Exposé des motifs • ⏱️Lecture 3min.

Mesdames, Messieurs,

Depuis plusieurs décennies, la politique des États‑unis à l’égard de Cuba se caractérise par un régime de sanctions économiques, commerciales et financières particulièrement sévères, constituant de fait un blocus durable.

Le blocus, imposé par Washington au début des années 1960, devait initialement contraindre Cuba à renverser le régime communiste issu de la Révolution cubaine de 1959. Mis en place depuis 1962, il s’agit du plus long embargo commercial de l’époque contemporaine.
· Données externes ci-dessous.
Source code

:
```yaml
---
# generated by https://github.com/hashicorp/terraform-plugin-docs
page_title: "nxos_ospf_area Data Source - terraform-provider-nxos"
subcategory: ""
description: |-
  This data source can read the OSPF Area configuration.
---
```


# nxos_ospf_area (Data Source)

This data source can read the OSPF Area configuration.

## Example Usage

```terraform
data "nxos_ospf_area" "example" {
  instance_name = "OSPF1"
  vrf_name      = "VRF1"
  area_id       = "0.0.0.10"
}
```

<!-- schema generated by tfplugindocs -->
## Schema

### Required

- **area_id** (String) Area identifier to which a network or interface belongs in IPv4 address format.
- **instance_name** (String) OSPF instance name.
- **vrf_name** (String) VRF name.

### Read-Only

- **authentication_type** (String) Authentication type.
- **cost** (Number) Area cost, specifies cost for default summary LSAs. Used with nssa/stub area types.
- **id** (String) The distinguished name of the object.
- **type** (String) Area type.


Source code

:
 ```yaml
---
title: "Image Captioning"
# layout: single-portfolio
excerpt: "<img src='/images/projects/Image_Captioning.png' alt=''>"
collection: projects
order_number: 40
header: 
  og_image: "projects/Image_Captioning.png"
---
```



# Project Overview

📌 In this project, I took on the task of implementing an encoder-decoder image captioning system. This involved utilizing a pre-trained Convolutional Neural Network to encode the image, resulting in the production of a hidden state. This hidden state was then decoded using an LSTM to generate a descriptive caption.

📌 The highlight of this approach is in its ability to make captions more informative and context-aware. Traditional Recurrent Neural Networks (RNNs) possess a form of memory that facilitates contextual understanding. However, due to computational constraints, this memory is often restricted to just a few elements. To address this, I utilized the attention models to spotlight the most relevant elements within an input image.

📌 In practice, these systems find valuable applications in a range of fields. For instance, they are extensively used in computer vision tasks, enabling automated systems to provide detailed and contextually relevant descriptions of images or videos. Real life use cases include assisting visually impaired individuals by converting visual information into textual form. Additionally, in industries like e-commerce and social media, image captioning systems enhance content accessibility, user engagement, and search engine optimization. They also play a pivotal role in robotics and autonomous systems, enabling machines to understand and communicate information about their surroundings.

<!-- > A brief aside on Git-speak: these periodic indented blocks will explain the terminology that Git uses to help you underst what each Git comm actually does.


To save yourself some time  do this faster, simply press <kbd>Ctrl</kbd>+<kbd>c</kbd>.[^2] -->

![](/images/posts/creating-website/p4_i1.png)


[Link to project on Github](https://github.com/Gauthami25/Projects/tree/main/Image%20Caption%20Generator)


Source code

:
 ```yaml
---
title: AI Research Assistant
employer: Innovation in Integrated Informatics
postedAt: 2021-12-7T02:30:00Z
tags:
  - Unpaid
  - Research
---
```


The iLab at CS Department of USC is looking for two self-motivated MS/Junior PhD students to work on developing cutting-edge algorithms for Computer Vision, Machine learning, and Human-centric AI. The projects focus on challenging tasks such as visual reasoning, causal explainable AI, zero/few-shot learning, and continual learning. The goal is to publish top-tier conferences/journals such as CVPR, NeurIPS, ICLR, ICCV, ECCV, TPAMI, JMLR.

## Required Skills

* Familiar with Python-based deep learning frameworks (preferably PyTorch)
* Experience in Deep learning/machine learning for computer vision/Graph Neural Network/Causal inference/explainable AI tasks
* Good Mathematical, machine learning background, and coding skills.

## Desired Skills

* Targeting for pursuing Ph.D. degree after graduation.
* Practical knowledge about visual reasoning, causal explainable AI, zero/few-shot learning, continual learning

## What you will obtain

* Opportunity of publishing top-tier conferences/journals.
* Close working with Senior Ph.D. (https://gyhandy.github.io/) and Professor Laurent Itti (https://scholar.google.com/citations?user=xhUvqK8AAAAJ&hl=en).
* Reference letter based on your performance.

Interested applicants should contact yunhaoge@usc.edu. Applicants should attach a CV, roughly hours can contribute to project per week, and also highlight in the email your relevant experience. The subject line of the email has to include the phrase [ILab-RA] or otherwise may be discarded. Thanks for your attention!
Cet embargo n’affecte pas seulement les relations entre Cuba et les États‑Unis puisque les lois Torricelli de 1992 et Helms‑Burton de 1996 étendent l’embargo contre Cuba à l’ensemble de la planète et limitent les possibilités d’investissements étrangers sur l’île.

Depuis 1992, l’Assemblée générale des Nations unies condamne chaque année ce blocus à une écrasante majorité, considérant qu’il constitue une violation du droit international et un obstacle au développement économique et social de Cuba. Le ministre cubain des affaires étrangères, Bruno Rodríguez Parrilla, a même chiffré à plus de 170 milliards de dollars les pertes accumulées par son pays en plus de six décennies d’embargo. Aux pertes économiques s’ajoutent les dommages émotionnels, souffrances et privations infligés aux familles cubaines, qu’il est impossible de quantifier.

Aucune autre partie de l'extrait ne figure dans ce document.